2013-08-16 - Deployment Strategies Subgroup Notes

Date and Time

August 16, 2013, 2:00-3:00 ET

Agenda and Meeting Materials

2013-08-16 - Deployment Strategies Subgroup Agenda

Action Items

Highlights

  • The group agreed that Alternative Strategies When Multi-Factor Tokens Are Not Available is ready for review with the full Cohortium.  Mike Grady will review Duke's strategy with respect to our framework.
  • We continued the discussion of initial deployment strategies for MFA that started in 2013-08-09 - Technology Issues Subgroup Notes.
    • The University of Washington started their use of MFA on their mainframe, then in the web SSO.  We may want to add another category to our (future) white paper for deploying on a single platform that runs multiple applications.
    • Nobody was aware of "whole hog" strategies that either required MFA of everyone, or enabled it for all applications (so that applications could choose to use it), but those are options.
    • There was a question of cost effectiveness, particularly of "whole hog" approaches.  The definition of "effective" is, of course, a local one, but we hope the Cohortium can help institutions make that determination.  We can also highlight short vs. long term cost strategies.  For example, it is probably more cost effective in the long term to integrate MFA into an SSO initially; it does, though, probably cost more in the short term.
  • No labels

1 Comment

  1. trscavo@internet2.edu

    FWIW, I'm not sure I agree "it is probably more cost effective in the long term to integrate MFA into an SSO initially." For example, it is remarkably easy to deploy a cloud-based solution like Duo or Toopher, each of which requires a straightforward integration with a modern REST-based API. They even provide wrapper scripts in a variety of scripting languages. (Duo makes these wrapper scripts available as open source on github.) It's really not very difficult to do this integration numerous times at various service points. I'm not saying you should, but it's very tempting, given how easy it is.

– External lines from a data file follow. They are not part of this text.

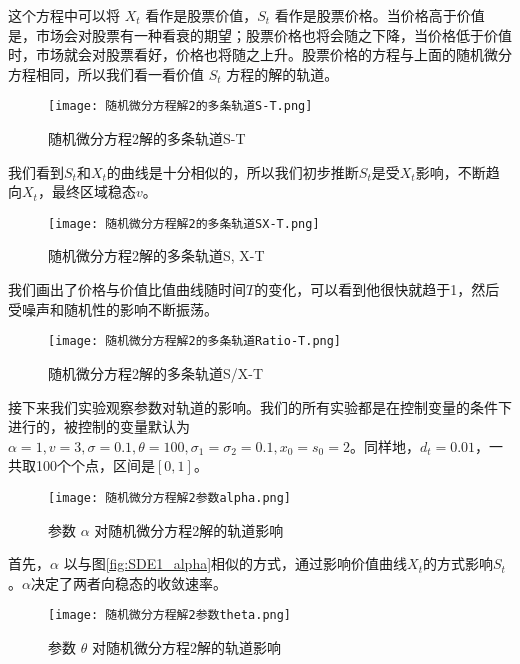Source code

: \documentclass{article}
\begin{document}
这个方程中可以将 $X_t$ 看作是股票价值，$S_t$ 看作是股票价格。当价格高于价值是，市场会对股票有一种看衰的期望；股票价格也将会随之下降，当价格低于价值时，市场就会对股票看好，价格也将随之上升。股票价格的方程与上面的随机微分方程相同，所以我们看一看价值 $S_t$ 方程的解的轨道。



\begin{figure}[H]
    \centering
    \texttt{[image: 随机微分方程解2的多条轨道S-T.png]}
    \caption{随机微分方程2解的多条轨道S-T}
    \label{fig:SDE2_S}
    \end{figure}


我们看到$S_t$和$X_t$的曲线是十分相似的，所以我们初步推断$S_t$是受$X_t$影响，不断趋向$X_t$，最终区域稳态$v$。


\begin{figure}[H]
    \centering
    \texttt{[image: 随机微分方程解2的多条轨道SX-T.png]}
    \caption{随机微分方程2解的多条轨道S, X-T}
    \label{fig:SDE2_SX}
    \end{figure}


我们画出了价格与价值比值曲线随时间$T$的变化，可以看到他很快就趋于1，然后受噪声和随机性的影响不断振荡。

\begin{figure}[H]
    \centering
    \texttt{[image: 随机微分方程解2的多条轨道Ratio-T.png]}
    \caption{随机微分方程2解的多条轨道S/X-T}
    \label{fig:SDE2_Ratio}
    \end{figure}


接下来我们实验观察参数对轨道的影响。我们的所有实验都是在控制变量的条件下进行的，被控制的变量默认为$\alpha=1, v=3, \sigma=0.1, \theta=100, \sigma_1 = \sigma_2 = 0.1, x_0=s_0=2$。同样地，$d_t = 0.01$，一共取100个个点，区间是$[0, 1]$。


\begin{figure}[H]
    \centering
    \texttt{[image: 随机微分方程解2参数alpha.png]}
    \caption{参数 $\alpha$ 对随机微分方程2解的轨道影响}
    \label{fig:SDE12_alpha}
    \end{figure}

首先，$\alpha$ 以与图\ref{fig:SDE1_alpha}相似的方式，通过影响价值曲线$X_t$的方式影响$S_t$。$\alpha$决定了两者向稳态的收敛速率。


\begin{figure}[H]
    \centering
    \texttt{[image: 随机微分方程解2参数theta.png]}
    \caption{参数 $\theta$ 对随机微分方程2解的轨道影响}
    \label{fig:SDE2_theta}
    \end{figure}
\end{document}

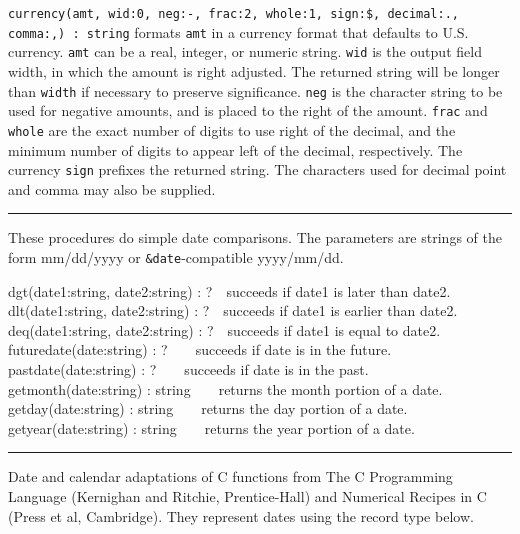 \texttt{currency(amt, wid:0, neg:{\textquotedbl}-{\textquotedbl},
frac:2, whole:1, sign:{\textquotedbl}\${\textquotedbl},
decimal:{\textquotedbl}.{\textquotedbl},
comma:{\textquotedbl},{\textquotedbl}) : string} formats \texttt{amt}
in a currency format that defaults to U.S. currency. \texttt{amt} can
be a real, integer, or numeric string. \texttt{wid} is the output field
width, in which the amount is right adjusted. The returned string will
be longer than \texttt{width} if necessary to preserve significance.
\texttt{neg} is the character string to be used for negative amounts,
and is placed to the right of the amount. \texttt{frac} and
\texttt{whole} are the exact number of digits to use right of the
decimal, and the minimum number of digits to appear left of the
decimal, respectively. The currency \texttt{sign} prefixes the returned
string. The characters used for decimal point and comma may also be
supplied.

\vspace{0.25cm}\hrule{}

These procedures do simple date comparisons. The
parameters are strings of the form mm/dd/yyyy or
\texttt{\&date}{}-compatible yyyy/mm/dd.

dgt(date1:string, date2:string) : ?\ \ succeeds if date1 is later than
date2.\\
dlt(date1:string, date2:string) : ?\ \ succeeds if date1 is earlier than
date2.\\
deq(date1:string, date2:string) : ?\ \ succeeds if date1 is equal to
date2.\\
futuredate(date:string) : ?\ \ \ \ succeeds if date is in the
future.\\
pastdate(date:string) : ?\ \ \ \ succeeds if date is in the
past.\\
getmonth(date:string) : string\ \ \ \ returns the month portion of a
date.\\
getday(date:string) : string\ \ \ \ returns the day portion of a
date.\\
getyear(date:string) : string\ \ \ \ returns the year portion of a date.

\vspace{0.25cm}\hrule{}

Date and calendar adaptations of C functions from
{\textquotedbl}The C Programming Language{\textquotedbl} (Kernighan and
Ritchie, Prentice-Hall) and {\textquotedbl}Numerical Recipes in
C{\textquotedbl} (Press et al, Cambridge). They represent dates using
the record type below.

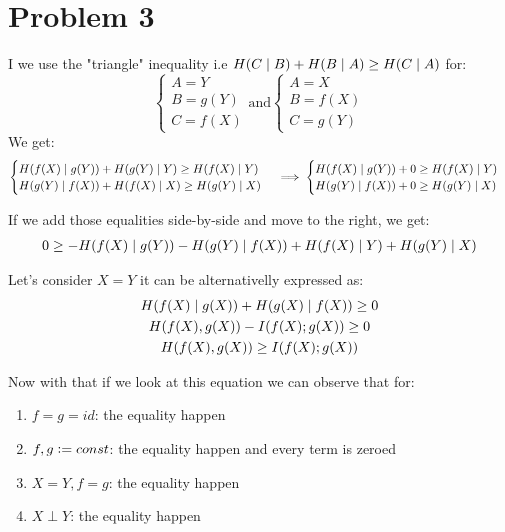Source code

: 

\section{Problem 3}


I we use the "triangle" inequality i.e $\pre{C}[B] + \pre{B}[A] \geq \pre{C}[A]$ for:
\begin{equation}
\begin{cases}
    A=Y\\
    B=g(Y)\\
    C=f(X)
\end{cases}
\mbox{and}
\begin{cases}
    A=X\\
    B=f(X)\\
    C=g(Y)
\end{cases}
\end{equation}
We get:
\begin{equation}
\begin{cases}
    \pre{f(X)}[g(Y)] + \pre{g(Y)}[Y] \geq \pre{f(X)}[Y] \\
    \pre{g(Y)}[f(X)] + \pre{f(X)}[X] \geq \pre{g(Y)}[X]
\end{cases}
\implies
\begin{cases}
    \pre{f(X)}[g(Y)] + 0 \geq \pre{f(X)}[Y] \\
    \pre{g(Y)}[f(X)] + 0 \geq \pre{g(Y)}[X]
\end{cases}
\end{equation}

If we add those equalities side-by-side and move to the right, we get:
\begin{align*}
0 \geq - \pre{f(X)}[g(Y)] - \pre{g(Y)}[f(X)] + \pre{f(X)}[Y] + \pre{g(Y)}[X]
\end{align*}

Let's consider $X=Y$ it can be alternativelly expressed as:
\begin{gather*}
\pre{f(X)}[g(X)] + \pre{g(X)}[f(X)] \geq 0 \\
\pre{f(X),g(X)}-\pri{f(X);g(X)} \geq 0 \\
\pre{f(X),g(X)} \geq \pri{f(X);g(X)}
\end{gather*}

Now with that if we look at this equation we can observe that for:
\begin{enumerate}
    \item $f = g = id$: the equality happen
    \item $f, g \vcentcolon= const$: the equality happen and every term is zeroed
    \item $X = Y, f = g$: the equality happen
    \item $X \perp Y$: the equality happen
\end{enumerate}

    So I don't think the cost of deployment is what drives the need for SSO. If not deployment cost, then what? In a word, usability.

    The usability of the Duo solution is state-of-the-art, while the usability of Toopher is even better (since you don't even have to take your device out of your pocket), but the usability of MFA is clearly greater than password alone. So we need SSO for MFA for the same reason we need SSO for password alone. Usability.